There's some common misconceptions about space and heat. First of all, let's define heat: Heat is the vibration of atoms within a material. If something is hotter, then the atoms vibrate more. Space doesn't have any atoms to vibrate, so it doesn't have a temperature.*

Stuff can be cooled by two methods**: Conduction and Radiation. Conduction is the transfer of heat by contact: When a hot thing is in contact with a cold thing, the atoms vibrating very energetically in the hot thing tend to smash into the atoms vibrating slowly in the cold thing. These collisions slow down the atoms in the hot thing and speed up the atoms in the cold thing. As a result, heat moves out of the hot thing and into the cold thing.

Radiation is heat transfer without physical contact. When things get hot, they glow. This is obvious in things like lava and molten metal, but it's true of everything. Humans are hot enough to glow in infrared, which can be seen with special cameras. Energy is needed to make this glow happen, though. This energy comes from the heat of the object. Therefore, the heat of an object will gradually decrease as it is turned into light and escapes. This is how things cool in space, since there is no material to be in contact with.

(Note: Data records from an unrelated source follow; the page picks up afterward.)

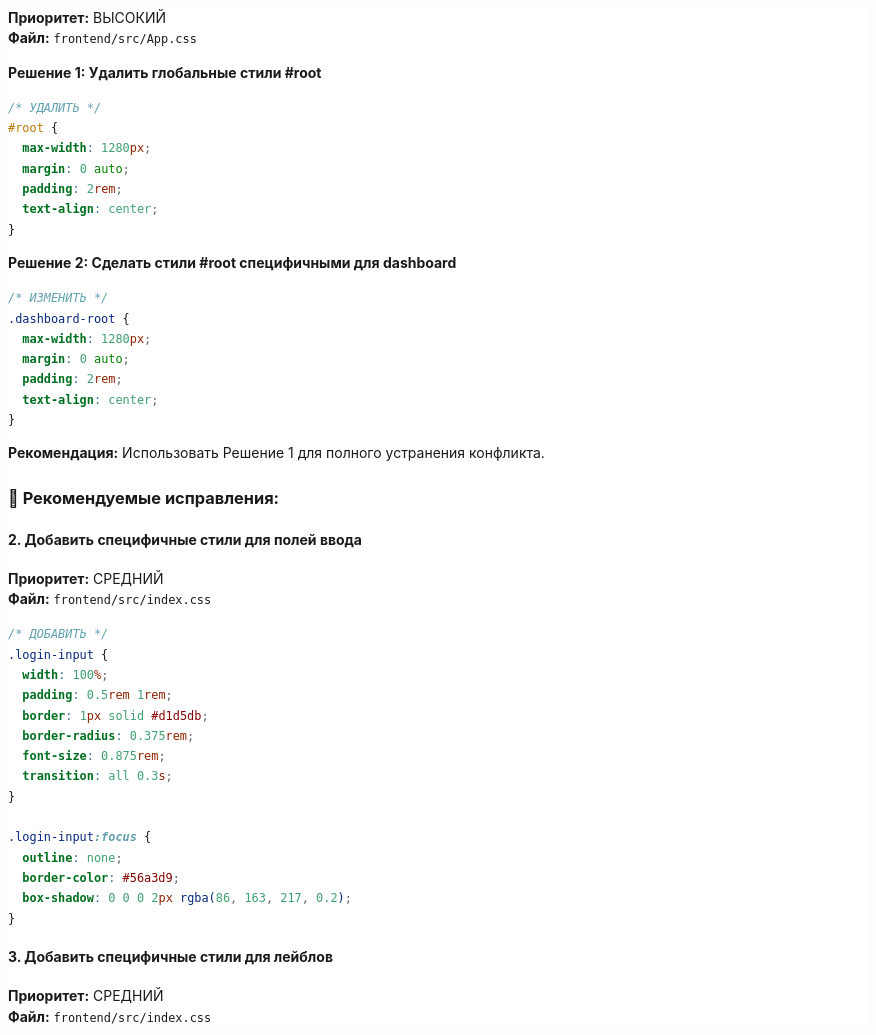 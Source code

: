 **Приоритет:** ВЫСОКИЙ  
**Файл:** `frontend/src/App.css`

**Решение 1: Удалить глобальные стили #root**
```css
/* УДАЛИТЬ */
#root {
  max-width: 1280px;
  margin: 0 auto;
  padding: 2rem;
  text-align: center;
}
```

**Решение 2: Сделать стили #root специфичными для dashboard**
```css
/* ИЗМЕНИТЬ */
.dashboard-root {
  max-width: 1280px;
  margin: 0 auto;
  padding: 2rem;
  text-align: center;
}
```

**Рекомендация:** Использовать Решение 1 для полного устранения конфликта.

### 🔧 **Рекомендуемые исправления:**

#### **2. Добавить специфичные стили для полей ввода**

**Приоритет:** СРЕДНИЙ  
**Файл:** `frontend/src/index.css`

```css
/* ДОБАВИТЬ */
.login-input {
  width: 100%;
  padding: 0.5rem 1rem;
  border: 1px solid #d1d5db;
  border-radius: 0.375rem;
  font-size: 0.875rem;
  transition: all 0.3s;
}

.login-input:focus {
  outline: none;
  border-color: #56a3d9;
  box-shadow: 0 0 0 2px rgba(86, 163, 217, 0.2);
}
```

#### **3. Добавить специфичные стили для лейблов**

**Приоритет:** СРЕДНИЙ  
**Файл:** `frontend/src/index.css`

This is why solar panels and wings make good radiators and fuel lines don't: They have much more surface area, which means much more area that can glow, which means more energy is able to escape as light***.

Also, it's already been mentioned, but nuclear engines need to be hot to run, and even if you feed it cold fuel, it's specifically designed to heat up fuel to ridiculous temperatures anyway, so it won't make much difference.

*Technically, there's a little bit of dust and gas drifting through space, but it's little enough that it doesn't really matter.

**I think it's technically three. Convection, which is heat transfer by moving fluids, being the third. But I don't quite understand how this is different from conduction, so I'm lumping it in with conduction.

***There's also other factors, like the material they're made of, but I don't know much about this, so I'll just leave it at that.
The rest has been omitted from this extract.